*** Begin section ***
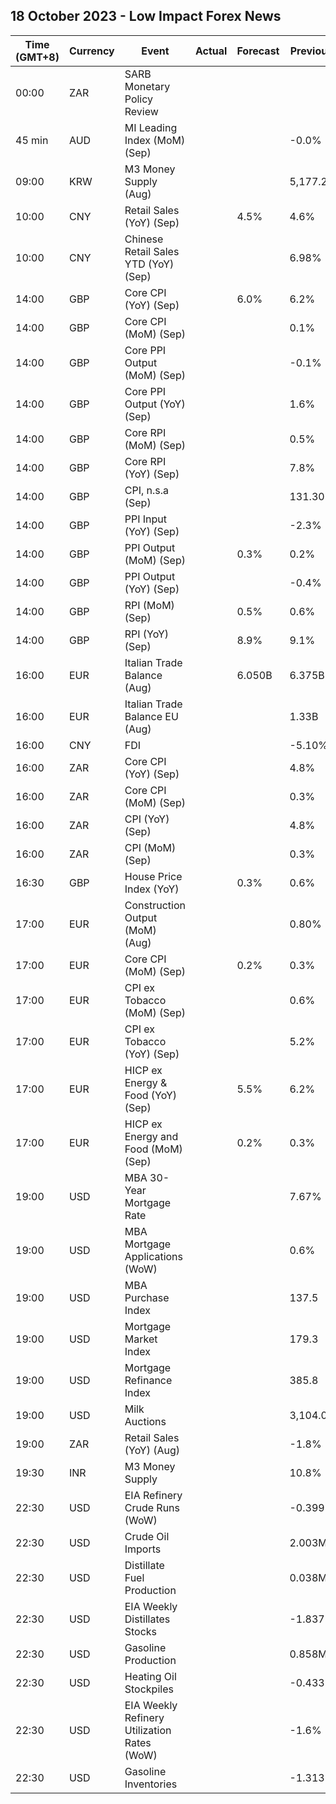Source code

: ## 18 October 2023 - Low Impact Forex News

| Time (GMT+8) | Currency | Event | Actual | Forecast | Previous |
|------|----------|-------|--------|----------|----------|
| 00:00 | ZAR | SARB Monetary Policy Review |  |  |  |
| 45 min | AUD | MI Leading Index (MoM) (Sep) |  |  | -0.0% |
| 09:00 | KRW | M3 Money Supply (Aug) |  |  | 5,177.2B |
| 10:00 | CNY | Retail Sales (YoY) (Sep) |  | 4.5% | 4.6% |
| 10:00 | CNY | Chinese Retail Sales YTD (YoY) (Sep) |  |  | 6.98% |
| 14:00 | GBP | Core CPI (YoY) (Sep) |  | 6.0% | 6.2% |
| 14:00 | GBP | Core CPI (MoM) (Sep) |  |  | 0.1% |
| 14:00 | GBP | Core PPI Output (MoM) (Sep) |  |  | -0.1% |
| 14:00 | GBP | Core PPI Output (YoY) (Sep) |  |  | 1.6% |
| 14:00 | GBP | Core RPI (MoM) (Sep) |  |  | 0.5% |
| 14:00 | GBP | Core RPI (YoY) (Sep) |  |  | 7.8% |
| 14:00 | GBP | CPI, n.s.a (Sep) |  |  | 131.30 |
| 14:00 | GBP | PPI Input (YoY) (Sep) |  |  | -2.3% |
| 14:00 | GBP | PPI Output (MoM) (Sep) |  | 0.3% | 0.2% |
| 14:00 | GBP | PPI Output (YoY) (Sep) |  |  | -0.4% |
| 14:00 | GBP | RPI (MoM) (Sep) |  | 0.5% | 0.6% |
| 14:00 | GBP | RPI (YoY) (Sep) |  | 8.9% | 9.1% |
| 16:00 | EUR | Italian Trade Balance (Aug) |  | 6.050B | 6.375B |
| 16:00 | EUR | Italian Trade Balance EU (Aug) |  |  | 1.33B |
| 16:00 | CNY | FDI |  |  | -5.10% |
| 16:00 | ZAR | Core CPI (YoY) (Sep) |  |  | 4.8% |
| 16:00 | ZAR | Core CPI (MoM) (Sep) |  |  | 0.3% |
| 16:00 | ZAR | CPI (YoY) (Sep) |  |  | 4.8% |
| 16:00 | ZAR | CPI (MoM) (Sep) |  |  | 0.3% |
| 16:30 | GBP | House Price Index (YoY) |  | 0.3% | 0.6% |
| 17:00 | EUR | Construction Output (MoM) (Aug) |  |  | 0.80% |
| 17:00 | EUR | Core CPI (MoM) (Sep) |  | 0.2% | 0.3% |
| 17:00 | EUR | CPI ex Tobacco (MoM) (Sep) |  |  | 0.6% |
| 17:00 | EUR | CPI ex Tobacco (YoY) (Sep) |  |  | 5.2% |
| 17:00 | EUR | HICP ex Energy & Food (YoY) (Sep) |  | 5.5% | 6.2% |
| 17:00 | EUR | HICP ex Energy and Food (MoM) (Sep) |  | 0.2% | 0.3% |
| 19:00 | USD | MBA 30-Year Mortgage Rate |  |  | 7.67% |
| 19:00 | USD | MBA Mortgage Applications (WoW) |  |  | 0.6% |
| 19:00 | USD | MBA Purchase Index |  |  | 137.5 |
| 19:00 | USD | Mortgage Market Index |  |  | 179.3 |
| 19:00 | USD | Mortgage Refinance Index |  |  | 385.8 |
| 19:00 | USD | Milk Auctions |  |  | 3,104.0 |
| 19:00 | ZAR | Retail Sales (YoY) (Aug) |  |  | -1.8% |
| 19:30 | INR | M3 Money Supply |  |  | 10.8% |
| 22:30 | USD | EIA Refinery Crude Runs (WoW) |  |  | -0.399M |
| 22:30 | USD | Crude Oil Imports |  |  | 2.003M |
| 22:30 | USD | Distillate Fuel Production |  |  | 0.038M |
| 22:30 | USD | EIA Weekly Distillates Stocks |  |  | -1.837M |
| 22:30 | USD | Gasoline Production |  |  | 0.858M |
| 22:30 | USD | Heating Oil Stockpiles |  |  | -0.433M |
| 22:30 | USD | EIA Weekly Refinery Utilization Rates (WoW) |  |  | -1.6% |
| 22:30 | USD | Gasoline Inventories |  |  | -1.313M |
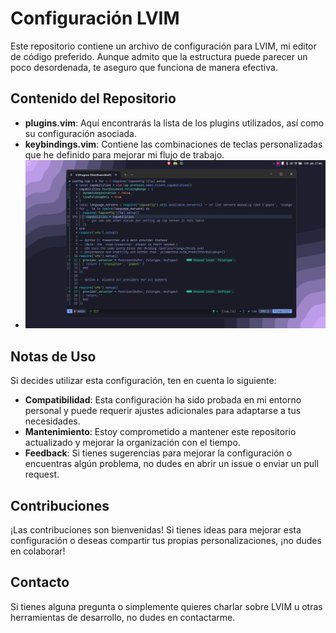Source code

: # Configuración LVIM

Este repositorio contiene un archivo de configuración para LVIM, mi editor de código preferido. Aunque admito que la estructura puede parecer un poco desordenada, te aseguro que funciona de manera efectiva.

## Contenido del Repositorio

- **plugins.vim**: Aquí encontrarás la lista de los plugins utilizados, así como su configuración asociada.
- **keybindings.vim**: Contiene las combinaciones de teclas personalizadas que he definido para mejorar mi flujo de trabajo.
- ![Lvim cap](lvim.png)

## Notas de Uso

Si decides utilizar esta configuración, ten en cuenta lo siguiente:

- **Compatibilidad**: Esta configuración ha sido probada en mi entorno personal y puede requerir ajustes adicionales para adaptarse a tus necesidades.
- **Mantenimiento**: Estoy comprometido a mantener este repositorio actualizado y mejorar la organización con el tiempo.
- **Feedback**: Si tienes sugerencias para mejorar la configuración o encuentras algún problema, no dudes en abrir un issue o enviar un pull request.

## Contribuciones

¡Las contribuciones son bienvenidas! Si tienes ideas para mejorar esta configuración o deseas compartir tus propias personalizaciones, ¡no dudes en colaborar!

## Contacto

Si tienes alguna pregunta o simplemente quieres charlar sobre LVIM u otras herramientas de desarrollo, no dudes en contactarme.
*** End section ***
• Work request
Find the word "Production" in the records and pull out each line that has it.

• Response to the exercise
| 22:30 | USD | Distillate Fuel Production |  |  | 0.038M |
| 22:30 | USD | Gasoline Production |  |  | 0.858M |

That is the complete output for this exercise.